Intelligent, énergique et doué d’une grande facilité d’élocution, Ange Rivelli, militant des Inscrits maritimes, fit ses débuts d’agitateur en 1901 à Marseille lors d’un mouvement ayant pour but d’empêcher le départ de l’Isaac Péreire. Depuis lors, et jusqu’en juillet 1911, il fit partie de tous les conseils d’administration de l’UCSO (Union des Chambres syndicales ouvrières) des Bouches-du-Rhône. En 1902 et 1903, il en fut le secrétaire (Cf. L’Indicateur marseillais de ces mêmes années).
Du 26 novembre au 18 décembre 1902, il dirigea la grande grève des Inscrits maritimes de Marseille déclenchée pour obliger les armateurs à respecter la convention signée en 1900. Mais la CGT n’intervint pas, les Inscrits maritimes n’étant pas confédérés, et la grève échoua. Ange Rivelli assista cette même année au XIIIe congrès national corporatif — 7e de la CGT — tenu à Montpellier (Hérault) du 22 au 27 septembre. En juin 1906, il fit adhérer à la CGT les Inscrits maritimes dont l’organe était Le Travailleur de la mer. Une nouvelle grève éclata à Marseille en 1907 qui dura du 30 mai au 4 juin. Ange Rivelli y participa activement, fut critiqué, mais obtint un ordre du jour de confiance au 15e congrès des Inscrits tenu le 2 septembre à Dunkerque. L’année suivante, il devenait secrétaire général du syndicat.
Prénommé Ange et non Louis, Rivelli s’appelait en réalité Ange Rivello.
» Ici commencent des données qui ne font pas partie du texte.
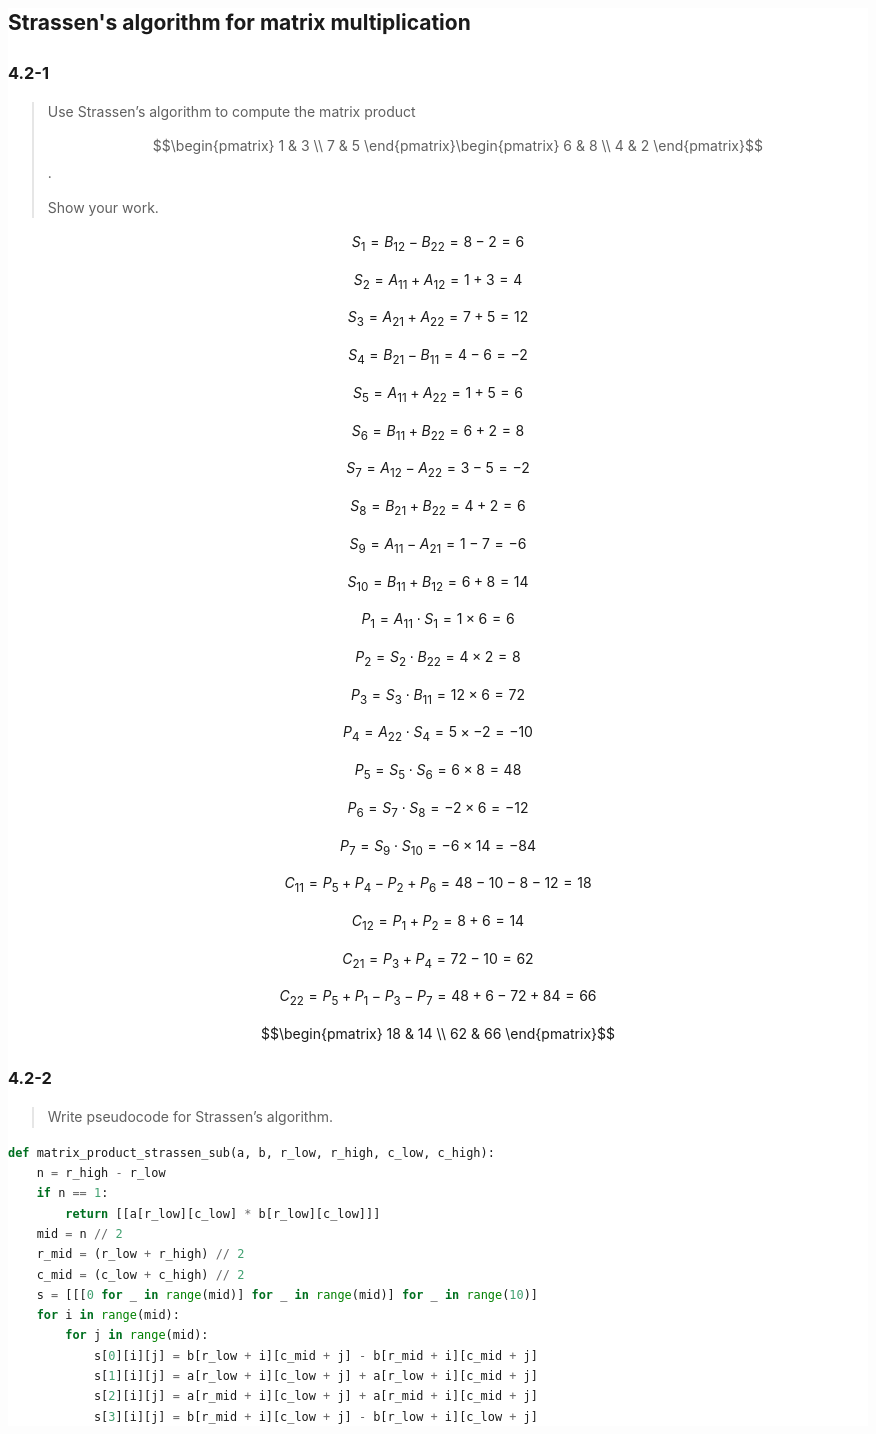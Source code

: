 ## Strassen's algorithm for matrix multiplication

### 4.2-1

> Use Strassen’s algorithm to compute the matrix product
>
> $$\begin{pmatrix} 1 & 3 \\ 7 & 5 \end{pmatrix}\begin{pmatrix} 6 & 8 \\ 4 & 2 \end{pmatrix}$$.
>
> Show your work.

$$S_1 = B_{12} - B_{22} = 8 - 2 = 6$$

$$S_2 = A_{11} + A_{12} = 1 + 3 = 4$$

$$S_3 = A_{21} + A_{22} = 7 + 5 = 12$$

$$S_4 = B_{21} - B_{11} = 4 - 6 = -2$$

$$S_5 = A_{11} + A_{22} = 1 + 5 = 6$$

$$S_6 = B_{11} + B_{22} = 6 + 2 = 8$$

$$S_7 = A_{12} - A_{22} = 3 - 5 = -2$$

$$S_8 = B_{21} + B_{22} = 4 + 2 = 6$$

$$S_9 = A_{11} - A_{21} = 1 - 7 = -6$$

$$S_{10} = B_{11} + B_{12} = 6 + 8 = 14$$

$$P_1 = A_{11} \cdot S_1 = 1 \times 6 = 6$$

$$P_2 = S_{2} \cdot B_{22} = 4 \times 2 = 8$$

$$P_3 = S_{3} \cdot B_{11} = 12 \times 6 = 72$$

$$P_4 = A_{22} \cdot S_4 = 5 \times -2 = -10$$

$$P_5 = S_{5} \cdot S_6 = 6 \times 8 = 48$$

$$P_6 = S_{7} \cdot S_8 = -2 \times 6 = -12$$

$$P_7 = S_{9} \cdot S_{10} = -6 \times 14 = -84$$

$$C_{11} = P_5 + P_4 - P_2 + P_6 = 48 - 10 - 8 - 12 = 18$$

$$C_{12} = P_1 + P_2 = 8 + 6 = 14$$

$$C_{21} = P_3 + P_4 = 72 - 10 = 62$$

$$C_{22} = P_5 + P_1 - P_3 - P_7 = 48 + 6 - 72 + 84 = 66$$

$$\begin{pmatrix} 18 & 14 \\ 62 & 66 \end{pmatrix}$$

### 4.2-2

> Write pseudocode for Strassen’s algorithm.

```python
def matrix_product_strassen_sub(a, b, r_low, r_high, c_low, c_high):
    n = r_high - r_low
    if n == 1:
        return [[a[r_low][c_low] * b[r_low][c_low]]]
    mid = n // 2
    r_mid = (r_low + r_high) // 2
    c_mid = (c_low + c_high) // 2
    s = [[[0 for _ in range(mid)] for _ in range(mid)] for _ in range(10)]
    for i in range(mid):
        for j in range(mid):
            s[0][i][j] = b[r_low + i][c_mid + j] - b[r_mid + i][c_mid + j]
            s[1][i][j] = a[r_low + i][c_low + j] + a[r_low + i][c_mid + j]
            s[2][i][j] = a[r_mid + i][c_low + j] + a[r_mid + i][c_mid + j]
            s[3][i][j] = b[r_mid + i][c_low + j] - b[r_low + i][c_low + j]
```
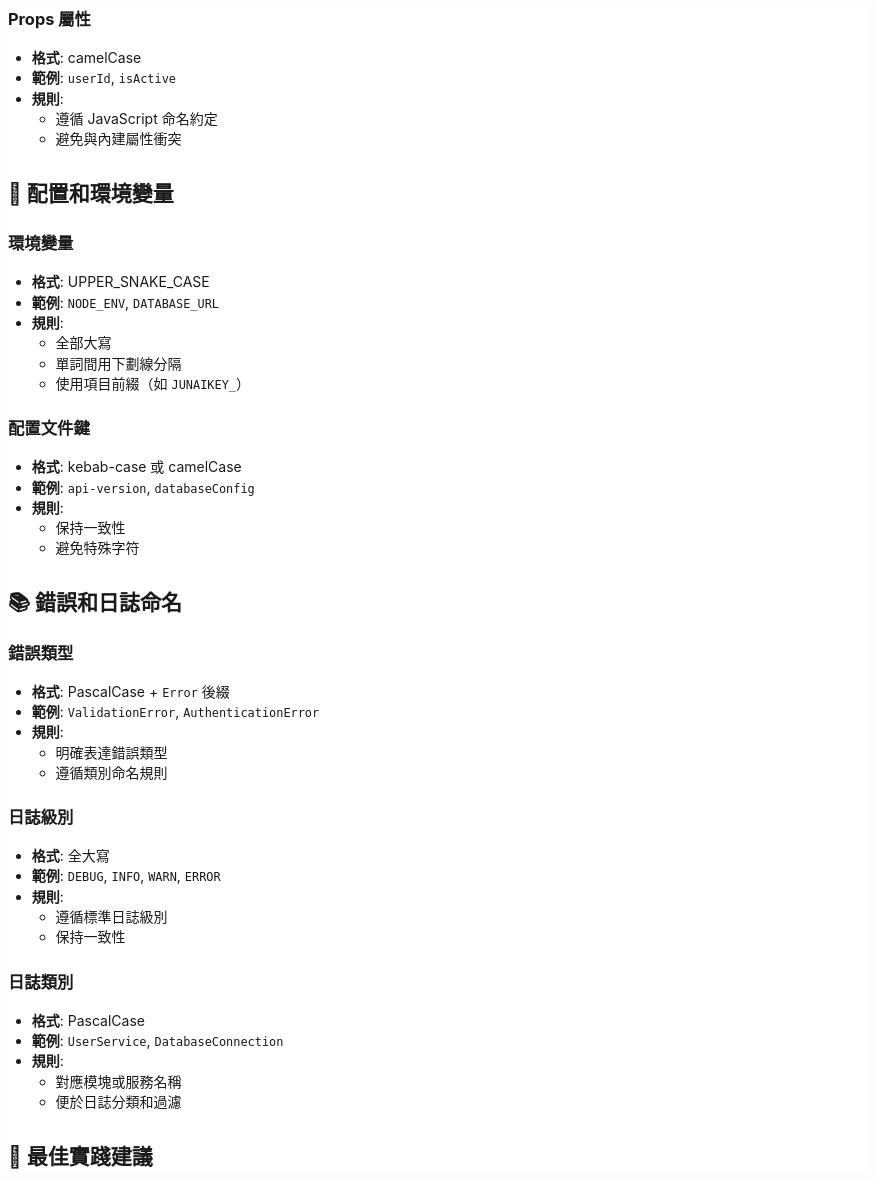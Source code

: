 ### Props 屬性
- **格式**: camelCase
- **範例**: `userId`, `isActive`
- **規則**:
  - 遵循 JavaScript 命名約定
  - 避免與內建屬性衝突

## 🔧 配置和環境變量

### 環境變量
- **格式**: UPPER_SNAKE_CASE
- **範例**: `NODE_ENV`, `DATABASE_URL`
- **規則**:
  - 全部大寫
  - 單詞間用下劃線分隔
  - 使用項目前綴（如 `JUNAIKEY_`）

### 配置文件鍵
- **格式**: kebab-case 或 camelCase
- **範例**: `api-version`, `databaseConfig`
- **規則**:
  - 保持一致性
  - 避免特殊字符

## 📚 錯誤和日誌命名

### 錯誤類型
- **格式**: PascalCase + `Error` 後綴
- **範例**: `ValidationError`, `AuthenticationError`
- **規則**:
  - 明確表達錯誤類型
  - 遵循類別命名規則

### 日誌級別
- **格式**: 全大寫
- **範例**: `DEBUG`, `INFO`, `WARN`, `ERROR`
- **規則**:
  - 遵循標準日誌級別
  - 保持一致性

### 日誌類別
- **格式**: PascalCase
- **範例**: `UserService`, `DatabaseConnection`
- **規則**:
  - 對應模塊或服務名稱
  - 便於日誌分類和過濾

## 🎯 最佳實踐建議
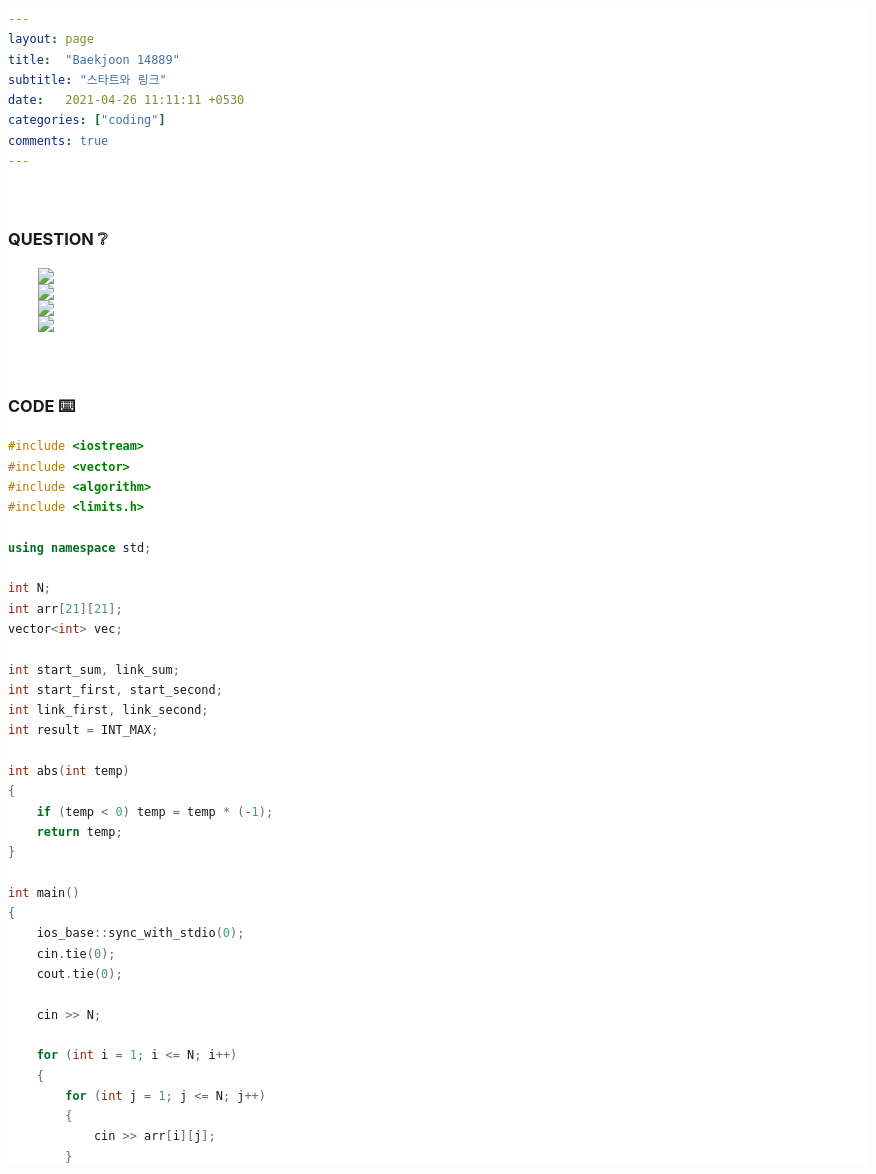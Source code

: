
 ```yaml
---
layout: page
title:  "Baekjoon 14889"
subtitle: "스타트와 링크"
date:   2021-04-26 11:11:11 +0530
categories: ["coding"]
comments: true
---
```


<br>

### QUESTION ❔

<img src="{{ '/assets/baekjoon/14889.jpg' }}" style="width: 800px; height: auto; margin-left: auto; margin-right: auto; display: block;">
<img src="{{ '/assets/baekjoon/14889a.jpg' }}" style="width: 800px; height: auto; margin-left: auto; margin-right: auto; display: block;">
<img src="{{ '/assets/baekjoon/14889b.jpg' }}" style="width: 800px; height: auto; margin-left: auto; margin-right: auto; display: block;">
<img src="{{ '/assets/baekjoon/14889c.jpg' }}" style="width: 800px; height: auto; margin-left: auto; margin-right: auto; display: block;">  

<br>
<br>

### CODE ⌨️

```c++
#include <iostream>
#include <vector>
#include <algorithm>
#include <limits.h>

using namespace std;

int N;
int arr[21][21];
vector<int> vec;

int start_sum, link_sum;
int start_first, start_second;
int link_first, link_second;
int result = INT_MAX;

int abs(int temp)
{
	if (temp < 0) temp = temp * (-1);
	return temp;
}

int main()
{
	ios_base::sync_with_stdio(0);
	cin.tie(0);
	cout.tie(0);

	cin >> N;

	for (int i = 1; i <= N; i++)
	{
		for (int j = 1; j <= N; j++)
		{
			cin >> arr[i][j];
		}
```

[link]: https://www.acmicpc.net/problem/14889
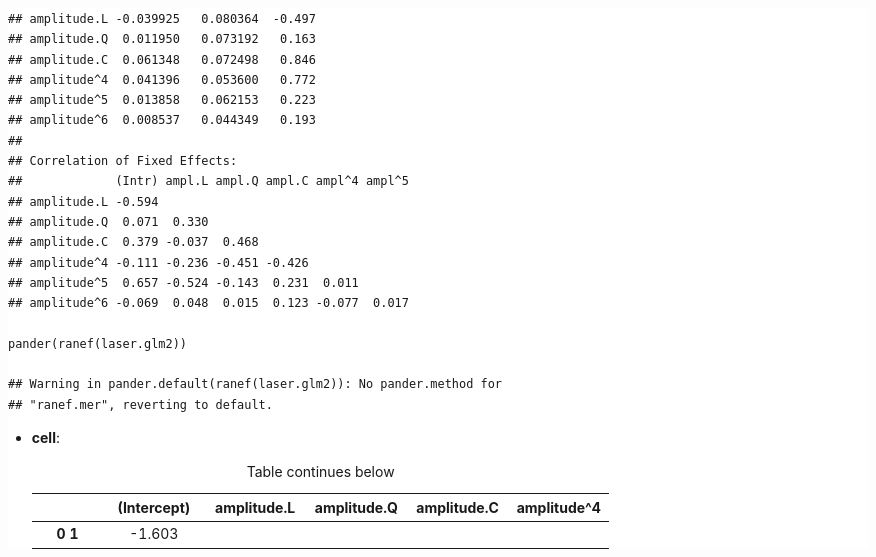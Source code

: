     ## amplitude.L -0.039925   0.080364  -0.497
    ## amplitude.Q  0.011950   0.073192   0.163
    ## amplitude.C  0.061348   0.072498   0.846
    ## amplitude^4  0.041396   0.053600   0.772
    ## amplitude^5  0.013858   0.062153   0.223
    ## amplitude^6  0.008537   0.044349   0.193
    ## 
    ## Correlation of Fixed Effects:
    ##             (Intr) ampl.L ampl.Q ampl.C ampl^4 ampl^5
    ## amplitude.L -0.594                                   
    ## amplitude.Q  0.071  0.330                            
    ## amplitude.C  0.379 -0.037  0.468                     
    ## amplitude^4 -0.111 -0.236 -0.451 -0.426              
    ## amplitude^5  0.657 -0.524 -0.143  0.231  0.011       
    ## amplitude^6 -0.069  0.048  0.015  0.123 -0.077  0.017

    pander(ranef(laser.glm2))

    ## Warning in pander.default(ranef(laser.glm2)): No pander.method for
    ## "ranef.mer", reverting to default.

-   **cell**:

    <table>
    <caption>Table continues below</caption>
    <colgroup>
    <col width="12%" />
    <col width="17%" />
    <col width="17%" />
    <col width="17%" />
    <col width="17%" />
    <col width="17%" />
    </colgroup>
    <thead>
    <tr class="header">
    <th align="center"> </th>
    <th align="center">(Intercept)</th>
    <th align="center">amplitude.L</th>
    <th align="center">amplitude.Q</th>
    <th align="center">amplitude.C</th>
    <th align="center">amplitude^4</th>
    </tr>
    </thead>
    <tbody>
    <tr class="odd">
    <td align="center"><strong>0 1</strong></td>
    <td align="center">-1.603</td>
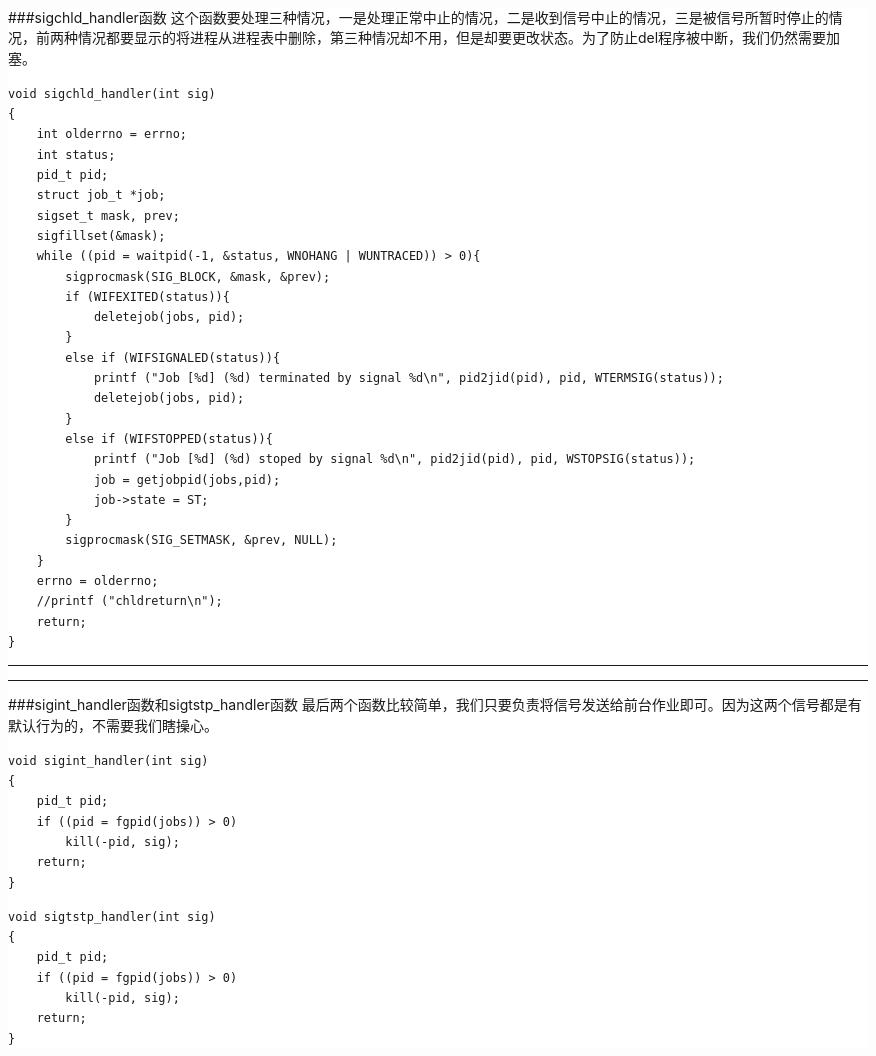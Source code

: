 ###sigchld_handler函数
这个函数要处理三种情况，一是处理正常中止的情况，二是收到信号中止的情况，三是被信号所暂时停止的情况，前两种情况都要显示的将进程从进程表中删除，第三种情况却不用，但是却要更改状态。为了防止del程序被中断，我们仍然需要加塞。
```
void sigchld_handler(int sig) 
{
	int olderrno = errno;
	int status;
	pid_t pid;
	struct job_t *job;
	sigset_t mask, prev;
	sigfillset(&mask);
	while ((pid = waitpid(-1, &status, WNOHANG | WUNTRACED)) > 0){
		sigprocmask(SIG_BLOCK, &mask, &prev);
		if (WIFEXITED(status)){
			deletejob(jobs, pid);
		}
		else if (WIFSIGNALED(status)){
			printf ("Job [%d] (%d) terminated by signal %d\n", pid2jid(pid), pid, WTERMSIG(status));
			deletejob(jobs, pid);
		}
		else if (WIFSTOPPED(status)){
			printf ("Job [%d] (%d) stoped by signal %d\n", pid2jid(pid), pid, WSTOPSIG(status));
			job = getjobpid(jobs,pid);
			job->state = ST;
		}
		sigprocmask(SIG_SETMASK, &prev, NULL);			
	}
	errno = olderrno;
	//printf ("chldreturn\n");
    return;
}
```
-----------------
----------------------
###sigint_handler函数和sigtstp_handler函数
最后两个函数比较简单，我们只要负责将信号发送给前台作业即可。因为这两个信号都是有默认行为的，不需要我们瞎操心。
```
void sigint_handler(int sig) 
{
	pid_t pid;
	if ((pid = fgpid(jobs)) > 0)
		kill(-pid, sig);
    return;
}
```
```
void sigtstp_handler(int sig) 
{
	pid_t pid;
	if ((pid = fgpid(jobs)) > 0)
		kill(-pid, sig);
    return;
}
```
Il est possible que Rivello ait été d’origine italienne et qu’il ait voulu « corsiser » son patronyme. Cette attitude expliquerait, entre autres, la susceptibilité de Rivelli provoquant en duel Léon Bailby qui l’accusait, en 1912, à l’occasion d’une grève des marins de Marseille, d’être « vendu aux Italiens » et de favoriser, par les grèves, le port de Gênes et la marine italienne. Syndicaliste révolutionnaire, Ange Rivelli se rapprocha du Parti socialiste SFIO. Il dirigea le syndicat national CGT des Inscrits maritimes de 1908 à 1925, date à laquelle il fut remplacé par Eugène Ehlers de Dunkerque.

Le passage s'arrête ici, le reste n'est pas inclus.